- _What needs to be done_
Only the lines that include "averaging" should be copied from the data below.

- _Data to process_

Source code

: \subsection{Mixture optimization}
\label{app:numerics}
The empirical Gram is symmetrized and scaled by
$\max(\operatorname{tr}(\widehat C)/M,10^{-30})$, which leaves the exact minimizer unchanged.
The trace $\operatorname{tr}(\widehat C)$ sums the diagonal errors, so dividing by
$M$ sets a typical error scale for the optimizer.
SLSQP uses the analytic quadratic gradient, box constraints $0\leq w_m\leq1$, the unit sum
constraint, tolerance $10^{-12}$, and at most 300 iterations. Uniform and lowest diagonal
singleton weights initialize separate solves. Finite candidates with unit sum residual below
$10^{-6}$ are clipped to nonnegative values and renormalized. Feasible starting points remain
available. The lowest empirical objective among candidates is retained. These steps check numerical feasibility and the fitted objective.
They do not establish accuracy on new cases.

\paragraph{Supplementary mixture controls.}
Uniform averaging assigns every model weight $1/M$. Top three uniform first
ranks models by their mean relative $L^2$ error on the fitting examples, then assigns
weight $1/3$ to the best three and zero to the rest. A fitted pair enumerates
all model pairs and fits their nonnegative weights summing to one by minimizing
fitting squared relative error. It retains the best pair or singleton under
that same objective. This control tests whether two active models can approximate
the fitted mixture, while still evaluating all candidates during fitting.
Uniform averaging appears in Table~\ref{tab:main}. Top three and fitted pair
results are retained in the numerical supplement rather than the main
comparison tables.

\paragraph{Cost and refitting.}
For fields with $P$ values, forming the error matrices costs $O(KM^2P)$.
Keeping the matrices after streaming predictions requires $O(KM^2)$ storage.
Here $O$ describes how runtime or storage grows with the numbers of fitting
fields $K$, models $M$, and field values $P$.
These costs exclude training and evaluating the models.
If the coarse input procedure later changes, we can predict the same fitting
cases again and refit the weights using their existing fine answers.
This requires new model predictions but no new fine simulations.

- _Solution for this task_
Uniform averaging assigns every model weight $1/M$. Top three uniform first
Uniform averaging appears in Table~\ref{tab:main}. Top three and fitted pair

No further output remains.